Indicate only the number of lines in the listing below in which the word "next" appears.
[Information given — start]
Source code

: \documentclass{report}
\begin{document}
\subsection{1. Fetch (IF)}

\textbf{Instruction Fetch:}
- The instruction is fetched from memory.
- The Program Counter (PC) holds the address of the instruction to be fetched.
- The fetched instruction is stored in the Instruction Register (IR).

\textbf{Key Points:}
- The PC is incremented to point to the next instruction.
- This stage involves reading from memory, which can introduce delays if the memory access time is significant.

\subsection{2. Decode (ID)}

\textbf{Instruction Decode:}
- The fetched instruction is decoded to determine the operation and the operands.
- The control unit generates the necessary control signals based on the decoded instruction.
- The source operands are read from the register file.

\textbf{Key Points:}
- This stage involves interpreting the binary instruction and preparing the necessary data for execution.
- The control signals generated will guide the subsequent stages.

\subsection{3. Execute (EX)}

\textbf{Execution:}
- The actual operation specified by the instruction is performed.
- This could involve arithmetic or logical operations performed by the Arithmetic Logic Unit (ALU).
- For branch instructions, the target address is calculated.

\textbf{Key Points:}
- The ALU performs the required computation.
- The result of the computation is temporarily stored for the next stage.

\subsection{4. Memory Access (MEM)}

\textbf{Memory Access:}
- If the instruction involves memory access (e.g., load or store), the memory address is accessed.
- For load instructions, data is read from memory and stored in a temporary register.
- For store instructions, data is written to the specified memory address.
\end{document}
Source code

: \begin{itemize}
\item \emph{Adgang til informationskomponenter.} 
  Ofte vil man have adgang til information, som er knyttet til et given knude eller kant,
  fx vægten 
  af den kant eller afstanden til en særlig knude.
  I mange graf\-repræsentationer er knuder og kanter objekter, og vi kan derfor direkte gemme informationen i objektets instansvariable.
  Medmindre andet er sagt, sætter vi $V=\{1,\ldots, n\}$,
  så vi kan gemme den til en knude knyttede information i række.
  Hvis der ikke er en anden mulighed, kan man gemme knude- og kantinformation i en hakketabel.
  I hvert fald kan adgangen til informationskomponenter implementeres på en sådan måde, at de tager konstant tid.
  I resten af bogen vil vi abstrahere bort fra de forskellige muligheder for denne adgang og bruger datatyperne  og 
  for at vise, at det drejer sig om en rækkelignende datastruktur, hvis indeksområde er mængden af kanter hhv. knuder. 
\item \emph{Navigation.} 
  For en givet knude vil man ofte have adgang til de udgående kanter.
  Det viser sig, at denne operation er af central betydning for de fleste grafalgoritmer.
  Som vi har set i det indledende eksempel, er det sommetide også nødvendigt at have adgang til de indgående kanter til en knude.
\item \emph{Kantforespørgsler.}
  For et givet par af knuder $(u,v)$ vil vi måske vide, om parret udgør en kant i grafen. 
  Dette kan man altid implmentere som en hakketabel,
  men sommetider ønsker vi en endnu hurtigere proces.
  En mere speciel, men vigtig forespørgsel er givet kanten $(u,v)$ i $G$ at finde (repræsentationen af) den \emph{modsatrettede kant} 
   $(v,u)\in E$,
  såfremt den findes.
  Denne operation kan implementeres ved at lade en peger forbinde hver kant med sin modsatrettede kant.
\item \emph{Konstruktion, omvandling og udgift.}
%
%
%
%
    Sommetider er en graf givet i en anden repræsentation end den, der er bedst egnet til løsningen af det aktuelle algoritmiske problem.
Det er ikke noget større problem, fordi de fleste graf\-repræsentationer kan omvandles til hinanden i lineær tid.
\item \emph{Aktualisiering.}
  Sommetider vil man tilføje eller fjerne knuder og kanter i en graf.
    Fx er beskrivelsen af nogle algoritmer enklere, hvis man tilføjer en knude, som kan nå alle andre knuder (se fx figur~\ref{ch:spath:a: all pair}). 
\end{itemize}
[Information given — finish]
» Completed task: 2